> Requirement:
Find "4. A circle" in the data, then restate the line it sits in and every later line word for word, ending with the last line.

(Pictures paired with source code)

_ _ _ _ _

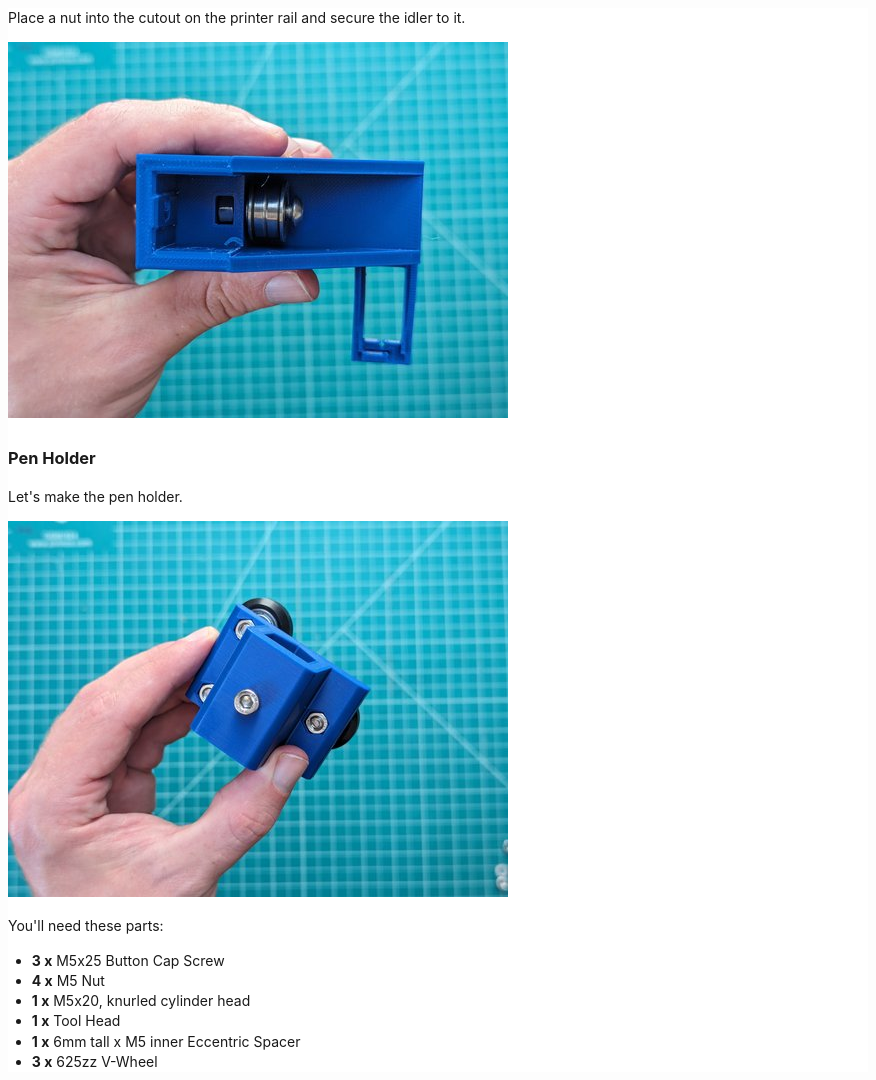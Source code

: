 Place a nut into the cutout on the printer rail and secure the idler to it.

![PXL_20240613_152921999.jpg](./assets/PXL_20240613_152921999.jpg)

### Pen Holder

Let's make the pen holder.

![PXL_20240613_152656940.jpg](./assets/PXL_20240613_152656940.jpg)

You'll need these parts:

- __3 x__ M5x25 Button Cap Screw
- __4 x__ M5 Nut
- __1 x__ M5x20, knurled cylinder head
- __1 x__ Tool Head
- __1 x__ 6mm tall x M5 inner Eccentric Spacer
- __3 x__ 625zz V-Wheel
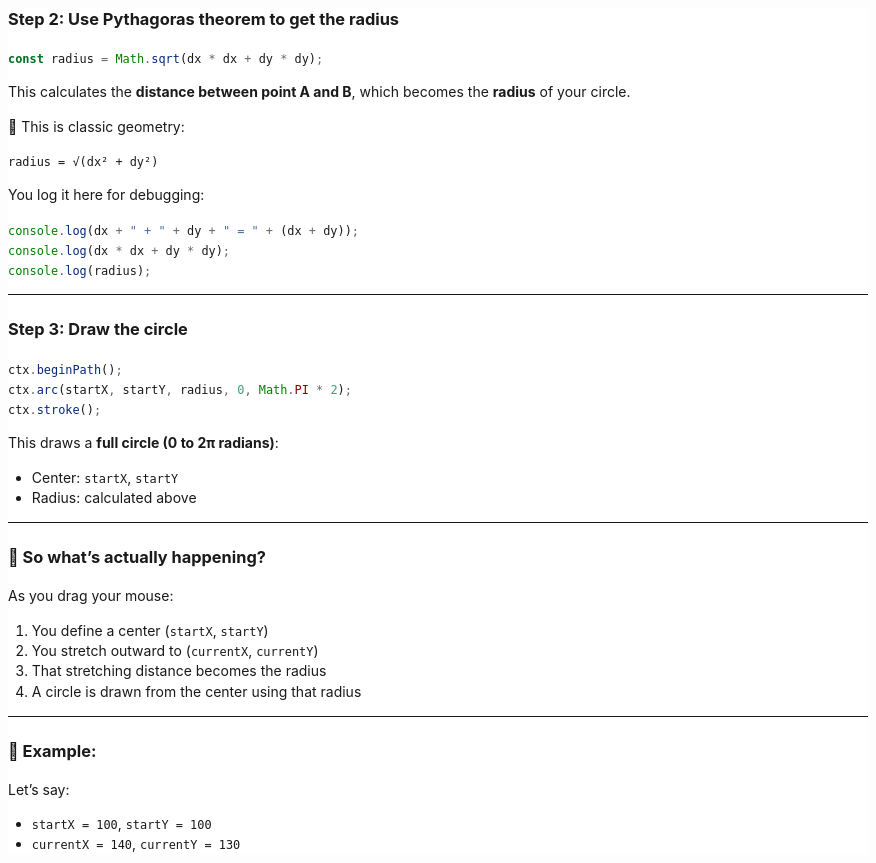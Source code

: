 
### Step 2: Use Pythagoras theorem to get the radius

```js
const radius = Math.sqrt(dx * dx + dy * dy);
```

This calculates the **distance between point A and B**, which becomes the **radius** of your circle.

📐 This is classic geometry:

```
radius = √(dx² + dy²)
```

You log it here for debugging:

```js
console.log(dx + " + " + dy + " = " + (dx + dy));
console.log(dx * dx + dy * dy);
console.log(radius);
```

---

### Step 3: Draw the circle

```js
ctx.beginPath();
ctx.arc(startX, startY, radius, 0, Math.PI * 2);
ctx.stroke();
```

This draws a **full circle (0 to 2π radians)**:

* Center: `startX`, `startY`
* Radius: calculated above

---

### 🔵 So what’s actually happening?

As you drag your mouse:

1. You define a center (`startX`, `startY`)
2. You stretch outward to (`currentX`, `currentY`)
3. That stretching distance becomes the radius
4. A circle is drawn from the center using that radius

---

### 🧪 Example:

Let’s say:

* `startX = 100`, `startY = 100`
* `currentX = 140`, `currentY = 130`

_ _ _ _ _

> Exercise output:
4. A circle is drawn from the center using that radius

---

### 🧪 Example:

Let’s say:

* `startX = 100`, `startY = 100`
* `currentX = 140`, `currentY = 130`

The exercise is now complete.